Broken Honours System

 The present scandal concerning the Post Office has highlighted many injustices in the UK.

Basically, a Fujitsu computer system named Horizon was installed into the majority of the post offices in the UK to deal with the accounts and before long many postmasters were being charged with theft and some were jailed. This went on for many years. Eventually one postmaster - namely Alan Bates - led a group of postmasters to challenge the company arguing that there was a glitch in the software that had been installed and that was causing all the problems. The Post Office, who had known about the glitch for many years, continued to insist that there wasn't a problem with the software. There have now been calls for Alan Bates to be knighted.
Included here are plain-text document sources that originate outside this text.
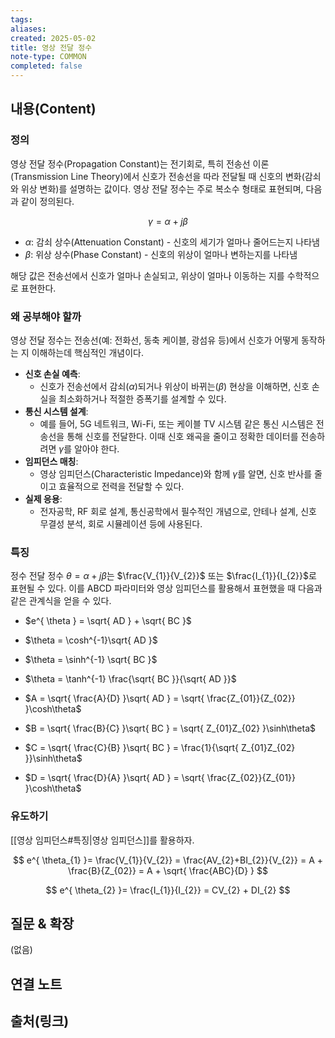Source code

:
 ```yaml
---
tags:
aliases: 
created: 2025-05-02
title: 영상 전달 정수
note-type: COMMON
completed: false
---
```


## 내용(Content)

### 정의

영상 전달 정수(Propagation Constant)는 전기회로, 특히 전송선 이론(Transmission Line Theory)에서 신호가 전송선을 따라 전달될 때 신호의 변화(감쇠와 위상 변화)를 설명하는 값이다. 영상 전달 정수는 주로 복소수 형태로 표현되며, 다음과 같이 정의된다.

$$
\gamma = \alpha + j \beta
$$
- $\alpha$: 감쇠 상수(Attenuation Constant) - 신호의 세기가 얼마나 줄어드는지 나타냄
- $\beta$: 위상 상수(Phase Constant) - 신호의 위상이 얼마나 변하는지를 나타냄

해당 값은 전송선에서 신호가 얼마나 손실되고, 위상이 얼마나 이동하는 지를 수학적으로 표현한다.

### 왜 공부해야 할까

영상 전달 정수는 전송선(예: 전화선, 동축 케이블, 광섬유 등)에서 신호가 어떻게 동작하는 지 이해하는데 핵심적인 개념이다. 

- **신호 손실 예측**:
    - 신호가 전송선에서 감쇠($\alpha$)되거나 위상이 바뀌는($\beta$) 현상을 이해하면, 신호 손실을 최소화하거나 적절한 증폭기를 설계할 수 있다.
- **통신 시스템 설계**:
    - 예를 들어, 5G 네트워크, Wi-Fi, 또는 케이블 TV 시스템 같은 통신 시스템은 전송선을 통해 신호를 전달한다. 이때 신호 왜곡을 줄이고 정확한 데이터를 전송하려면 $\gamma$를 알아야 한다.
- **임피던스 매칭**:
    - 영상 임피던스(Characteristic Impedance)와 함께 $\gamma$를 알면, 신호 반사를 줄이고 효율적으로 전력을 전달할 수 있다.
- **실제 응용**:
    - 전자공학, RF 회로 설계, 통신공학에서 필수적인 개념으로, 안테나 설계, 신호 무결성 분석, 회로 시뮬레이션 등에 사용된다.

### 특징

정수 전달 정수 $\theta = \alpha + j\beta$는 $\frac{V_{1}}{V_{2}}$ 또는 $\frac{I_{1}}{I_{2}}$로 표현될 수 있다. 이를 ABCD 파라미터와 영상 임피던스를 활용해서 표현했을 때 다음과 같은 관계식을 얻을 수 있다.

- $e^{ \theta } = \sqrt{ AD } + \sqrt{ BC }$
- $\theta = \cosh^{-1}\sqrt{ AD }$
- $\theta = \sinh^{-1} \sqrt{ BC }$
- $\theta = \tanh^{-1} \frac{\sqrt{ BC }}{\sqrt{ AD }}$

- $A = \sqrt{ \frac{A}{D} }\sqrt{ AD } = \sqrt{ \frac{Z_{01}}{Z_{02}} }\cosh\theta$
- $B = \sqrt{ \frac{B}{C} }\sqrt{ BC } = \sqrt{ Z_{01}Z_{02} }\sinh\theta$
- $C = \sqrt{ \frac{C}{B} }\sqrt{ BC } = \frac{1}{\sqrt{ Z_{01}Z_{02} }}\sinh\theta$
- $D = \sqrt{ \frac{D}{A} }\sqrt{ AD } = \sqrt{ \frac{Z_{02}}{Z_{01}} }\cosh\theta$

### 유도하기

[[영상 임피던스#특징|영상 임피던스]]를 활용하자.

$$
e^{ \theta_{1} }= \frac{V_{1}}{V_{2}} = \frac{AV_{2}+BI_{2}}{V_{2}} = A + \frac{B}{Z_{02}} = A + \sqrt{ \frac{ABC}{D} }
$$

$$
e^{ \theta_{2} }= \frac{I_{1}}{I_{2}} = CV_{2} + DI_{2}
$$



## 질문 & 확장

(없음)

## 연결 노트

## 출처(링크)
Please don't accept it, Mr Bates. Just say no. When members of the honours committee come knocking with a knighthood... tell them - with the requisite courtesy - to shove it. For it is the honours system, and the wider cancer of patronage and privilege that provides the essential backdrop to this very British scandal...

Scandal
Edgar Bundy (1862-1922)
Photo Credit: Grundy Art Gallery  [CC BY-NC-SA ]
Isn't this scandal what happens when you have one set of rules for insiders - the ministers, the quangocracy, the executives of giant corporations - and a different set of rules for those who are euphemistically called "ordinary people"?
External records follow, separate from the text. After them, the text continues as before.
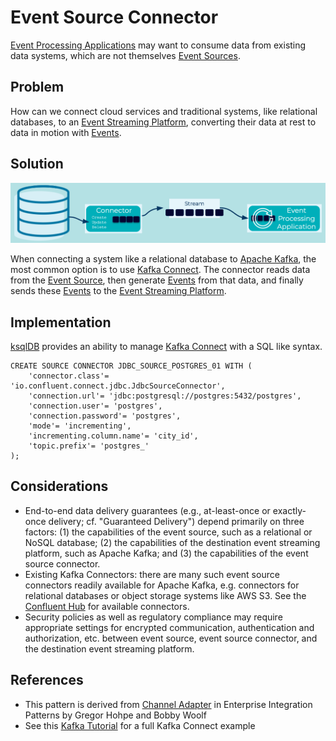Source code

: # Event Source Connector
[Event Processing Applications](../event-processing/event-processing-application.md) may want to consume data from existing data systems, which are not themselves [Event Sources](event-source.md).

## Problem
How can we connect cloud services and traditional systems, like relational databases, to an [Event Streaming Platform](../event-stream/event-streaming-platform.md), converting their data at rest to data in motion with [Events](../event/event.md).

## Solution
![event-source-connector](../img/event-source-connector.png)

When connecting a system like a relational database to [Apache Kafka](https://kafka.apache.org/), the most common option is to use [Kafka Connect](https://docs.confluent.io/platform/current/connect/index.html). The connector reads data from the [Event Source](../event-source/event-source.md), then generate [Events](../event/event.md) from that data, and finally sends these [Events](../event/event.md) to the [Event Streaming Platform](../event-stream/event-streaming-platform.md).

## Implementation
[ksqlDB](https://ksqldb.io/) provides an ability to manage [Kafka Connect](https://docs.confluent.io/platform/current/connect/index.html) with a SQL like syntax.
```
CREATE SOURCE CONNECTOR JDBC_SOURCE_POSTGRES_01 WITH (
    'connector.class'= 'io.confluent.connect.jdbc.JdbcSourceConnector',
    'connection.url'= 'jdbc:postgresql://postgres:5432/postgres',
    'connection.user'= 'postgres',
    'connection.password'= 'postgres',
    'mode'= 'incrementing',
    'incrementing.column.name'= 'city_id',
    'topic.prefix'= 'postgres_'
);
```

## Considerations
* End-to-end data delivery guarantees (e.g., at-least-once or exactly-once delivery; cf. "Guaranteed Delivery") depend primarily on three factors: (1) the capabilities of the event source, such as a relational or NoSQL database; (2) the capabilities of the destination event streaming platform, such as Apache Kafka; and (3) the capabilities of the event source connector.
* Existing Kafka Connectors: there are many such event source connectors readily available for Apache Kafka, e.g. connectors for relational databases or object storage systems like AWS S3.  See the [Confluent Hub](https://www.confluent.io/hub/) for available connectors.
* Security policies as well as regulatory compliance may require appropriate settings for encrypted communication, authentication and authorization, etc. between event source, event source connector, and the destination event streaming platform.

## References
* This pattern is derived from [Channel Adapter](https://www.enterpriseintegrationpatterns.com/patterns/messaging/ChannelAdapter.html) in Enterprise Integration Patterns by Gregor Hohpe and Bobby Woolf
* See this [Kafka Tutorial](https://kafka-tutorials.confluent.io/connect-add-key-to-source/ksql.html) for a full Kafka Connect example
Look at Lee Castleton... who found himself falsely accused of having his hand in the till, didn't have the cash to hire his own barrister and found himself hundreds of thousands in debt, leaving his family traumatised. Contrast that with Sir Ed Davey, who ignored desperate pleas to look into the scandal as the responsible minister in 2010-12 and later got a job paying £833 an hour to advise a law firm that was representing - you guessed it - the Post Office. In all, he amassed £275,000.

While hundreds of innocent sub-postmasters are still waiting for their wrongful convictions to be overturned (the government is now moving to deal with this), not a single politician, Fujitsu executive or Post Office manager has been interviewed under caution by the police or been contacted by any other body to hold them to account...

So let me ask, while we're on the subject of honours, what you see when (according to a report in 2021) of the people who have given the governing party more than £100,000 in a single donation since 2010, 19 hold life peerages and 20 have ben knighted? What do you see when 14 have been appointed CBE, eight OBE and three MBE...

I see a system in which opportunities are traded, the gilded few evade culpability and donations grease the wheels... while ordinary people are left to hang. Isn't this the pattern that characterises not just the Post Office scandal but also Grenfell, Windrush, the infected blood nightmare and so on and on...

The longer I live, the more I glimpse the scale of social gerrymandering whereby power is conferred not on the talented and deserving but the well connected. We call it cronyism, but I've always felt that term fails to do justice to the malignancy of the disease...

I firmly believe that it's about time to abolish the honours system, the House of Lords and other areas of public life that have become so wholly discredited. I say this not as a radical leftie but as a small "c" conservative who believes in tradition but who also recognises that successful  nations must always be ready to ditch the institutional baggage weighing them down...

And this brings me back to Mr Bates... I'd simply note that it is people like him - those who truly deserve recognition - whose acceptance of these baubles inadvertently confers legitimacy on a rotten system. It is why I pray he rejects it and - is this too much to hope? - helps to bring the edifice crashing down.

(Matthew Syed, The Sunday Times, 2024)

It is too much to hope, I'm afraid, but it's good to know that another individual has come to recognise the rotten system operating in the UK regarding the House of Lords and the honours system.